Plain-text document sources
▼

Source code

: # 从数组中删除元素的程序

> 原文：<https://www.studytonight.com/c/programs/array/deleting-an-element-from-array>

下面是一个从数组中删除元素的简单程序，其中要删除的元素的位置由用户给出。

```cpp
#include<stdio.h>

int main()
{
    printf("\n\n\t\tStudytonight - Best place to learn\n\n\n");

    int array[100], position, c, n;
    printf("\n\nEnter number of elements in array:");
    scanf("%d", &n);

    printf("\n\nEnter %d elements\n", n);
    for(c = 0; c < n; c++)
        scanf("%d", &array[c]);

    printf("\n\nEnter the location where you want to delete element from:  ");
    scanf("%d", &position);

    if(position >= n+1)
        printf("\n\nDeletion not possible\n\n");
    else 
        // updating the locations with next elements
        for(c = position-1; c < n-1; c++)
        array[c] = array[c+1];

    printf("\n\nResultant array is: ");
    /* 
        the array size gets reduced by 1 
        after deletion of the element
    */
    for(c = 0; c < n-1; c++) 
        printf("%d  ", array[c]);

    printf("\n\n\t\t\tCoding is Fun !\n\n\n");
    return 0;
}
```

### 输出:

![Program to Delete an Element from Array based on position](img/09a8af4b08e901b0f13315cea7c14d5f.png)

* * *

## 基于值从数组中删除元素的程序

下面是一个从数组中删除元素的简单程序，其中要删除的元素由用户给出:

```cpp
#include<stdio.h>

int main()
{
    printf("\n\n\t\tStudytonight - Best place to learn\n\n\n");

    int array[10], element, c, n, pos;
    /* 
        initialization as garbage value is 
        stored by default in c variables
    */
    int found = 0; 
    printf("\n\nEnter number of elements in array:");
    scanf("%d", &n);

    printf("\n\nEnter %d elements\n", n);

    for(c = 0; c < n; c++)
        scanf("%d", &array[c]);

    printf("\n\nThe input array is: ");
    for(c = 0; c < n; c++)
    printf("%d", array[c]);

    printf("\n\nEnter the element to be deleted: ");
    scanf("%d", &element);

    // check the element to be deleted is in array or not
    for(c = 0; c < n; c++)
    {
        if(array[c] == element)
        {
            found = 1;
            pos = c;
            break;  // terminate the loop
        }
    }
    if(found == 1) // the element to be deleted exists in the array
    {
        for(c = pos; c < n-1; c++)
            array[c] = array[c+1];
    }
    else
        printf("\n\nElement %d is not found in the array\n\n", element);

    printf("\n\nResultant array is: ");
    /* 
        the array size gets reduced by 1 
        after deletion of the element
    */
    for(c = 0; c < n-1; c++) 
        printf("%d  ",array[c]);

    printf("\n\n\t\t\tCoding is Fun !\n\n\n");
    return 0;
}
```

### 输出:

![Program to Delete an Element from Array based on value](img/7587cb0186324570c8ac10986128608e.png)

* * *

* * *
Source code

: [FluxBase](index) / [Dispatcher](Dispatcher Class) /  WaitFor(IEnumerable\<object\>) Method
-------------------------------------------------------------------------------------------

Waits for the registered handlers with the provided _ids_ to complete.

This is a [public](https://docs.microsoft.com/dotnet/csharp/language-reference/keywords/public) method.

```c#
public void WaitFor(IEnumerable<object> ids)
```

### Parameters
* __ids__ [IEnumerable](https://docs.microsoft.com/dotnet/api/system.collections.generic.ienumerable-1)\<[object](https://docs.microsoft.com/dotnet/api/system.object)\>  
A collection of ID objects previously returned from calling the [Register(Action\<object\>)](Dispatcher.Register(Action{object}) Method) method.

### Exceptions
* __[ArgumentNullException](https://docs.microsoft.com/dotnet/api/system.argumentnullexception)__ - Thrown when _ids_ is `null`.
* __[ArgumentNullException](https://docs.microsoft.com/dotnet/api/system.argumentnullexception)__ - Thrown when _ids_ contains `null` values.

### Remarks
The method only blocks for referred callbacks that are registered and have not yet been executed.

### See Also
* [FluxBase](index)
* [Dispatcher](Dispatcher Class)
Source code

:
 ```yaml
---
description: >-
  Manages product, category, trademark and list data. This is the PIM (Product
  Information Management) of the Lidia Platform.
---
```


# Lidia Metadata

▲

_Task to carry out_
Some lines in the data above hold the string "ArgumentNullException". Find and copy each of them.

_Output_
* __[ArgumentNullException](https://docs.microsoft.com/dotnet/api/system.argumentnullexception)__ - Thrown when _ids_ is `null`.
* __[ArgumentNullException](https://docs.microsoft.com/dotnet/api/system.argumentnullexception)__ - Thrown when _ids_ contains `null` values.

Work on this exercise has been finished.